- _RECORDED DATA_
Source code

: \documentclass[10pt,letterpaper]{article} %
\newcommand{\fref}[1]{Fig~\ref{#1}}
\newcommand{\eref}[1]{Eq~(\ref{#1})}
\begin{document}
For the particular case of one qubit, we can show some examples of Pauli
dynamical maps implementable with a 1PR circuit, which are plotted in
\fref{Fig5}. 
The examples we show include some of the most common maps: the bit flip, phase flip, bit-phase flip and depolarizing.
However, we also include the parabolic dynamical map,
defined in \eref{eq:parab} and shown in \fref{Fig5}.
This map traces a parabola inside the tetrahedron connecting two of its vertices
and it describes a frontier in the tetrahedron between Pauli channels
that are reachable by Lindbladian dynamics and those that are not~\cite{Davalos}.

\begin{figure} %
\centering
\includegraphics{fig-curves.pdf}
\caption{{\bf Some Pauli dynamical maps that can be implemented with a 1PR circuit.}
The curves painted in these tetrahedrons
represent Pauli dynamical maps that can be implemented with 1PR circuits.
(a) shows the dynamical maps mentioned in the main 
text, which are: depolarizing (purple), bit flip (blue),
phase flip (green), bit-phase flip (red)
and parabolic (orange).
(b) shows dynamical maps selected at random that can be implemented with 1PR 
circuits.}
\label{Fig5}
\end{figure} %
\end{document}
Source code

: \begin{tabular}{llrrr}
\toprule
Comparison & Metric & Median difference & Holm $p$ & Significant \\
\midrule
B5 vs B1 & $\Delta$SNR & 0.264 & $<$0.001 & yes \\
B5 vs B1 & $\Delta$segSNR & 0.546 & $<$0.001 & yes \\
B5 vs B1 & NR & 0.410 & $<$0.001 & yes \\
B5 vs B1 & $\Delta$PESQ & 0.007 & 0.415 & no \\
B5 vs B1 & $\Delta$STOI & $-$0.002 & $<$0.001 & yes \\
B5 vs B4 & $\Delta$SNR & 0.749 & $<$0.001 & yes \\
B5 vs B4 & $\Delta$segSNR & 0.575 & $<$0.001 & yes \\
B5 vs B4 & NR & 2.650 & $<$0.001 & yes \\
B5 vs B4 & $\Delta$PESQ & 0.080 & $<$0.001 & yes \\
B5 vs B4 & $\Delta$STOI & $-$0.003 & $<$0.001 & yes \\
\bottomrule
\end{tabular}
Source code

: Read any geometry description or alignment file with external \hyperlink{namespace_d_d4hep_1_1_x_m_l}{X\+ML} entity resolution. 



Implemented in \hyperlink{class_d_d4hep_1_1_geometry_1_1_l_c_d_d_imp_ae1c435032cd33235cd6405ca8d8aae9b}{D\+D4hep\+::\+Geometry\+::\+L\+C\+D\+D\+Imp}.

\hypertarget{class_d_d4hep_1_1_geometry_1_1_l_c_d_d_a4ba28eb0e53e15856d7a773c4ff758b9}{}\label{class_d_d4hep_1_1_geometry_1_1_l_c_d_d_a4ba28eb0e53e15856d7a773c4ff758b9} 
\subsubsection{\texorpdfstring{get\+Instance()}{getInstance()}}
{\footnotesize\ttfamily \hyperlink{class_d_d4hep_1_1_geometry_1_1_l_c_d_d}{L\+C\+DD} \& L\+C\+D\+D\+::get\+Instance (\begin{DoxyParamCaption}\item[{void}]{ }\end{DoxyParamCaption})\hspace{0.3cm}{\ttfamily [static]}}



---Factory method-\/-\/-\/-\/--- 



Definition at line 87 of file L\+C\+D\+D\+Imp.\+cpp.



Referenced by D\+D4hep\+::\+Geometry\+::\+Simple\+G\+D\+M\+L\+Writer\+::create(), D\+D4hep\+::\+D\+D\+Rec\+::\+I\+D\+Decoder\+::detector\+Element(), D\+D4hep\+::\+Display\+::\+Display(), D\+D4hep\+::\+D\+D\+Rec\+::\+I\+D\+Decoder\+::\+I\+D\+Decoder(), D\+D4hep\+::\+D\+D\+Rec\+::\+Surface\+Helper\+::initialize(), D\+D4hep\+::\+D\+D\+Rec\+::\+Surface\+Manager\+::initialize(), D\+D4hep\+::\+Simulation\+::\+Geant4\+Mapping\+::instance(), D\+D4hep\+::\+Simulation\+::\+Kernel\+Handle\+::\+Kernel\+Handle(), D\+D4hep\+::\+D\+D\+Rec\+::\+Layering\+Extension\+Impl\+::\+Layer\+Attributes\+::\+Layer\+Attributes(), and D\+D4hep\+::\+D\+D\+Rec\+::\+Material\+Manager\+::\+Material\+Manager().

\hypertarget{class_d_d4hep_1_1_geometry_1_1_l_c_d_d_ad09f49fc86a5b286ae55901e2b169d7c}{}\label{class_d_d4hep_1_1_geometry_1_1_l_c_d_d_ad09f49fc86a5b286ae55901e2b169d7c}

- _GOAL OF THE EXERCISE_
Check the records above and copy each line that has the string "fref".

- _RESPONSE_
\newcommand{\fref}[1]{Fig~\ref{#1}}
\fref{Fig5}. 
defined in \eref{eq:parab} and shown in \fref{Fig5}.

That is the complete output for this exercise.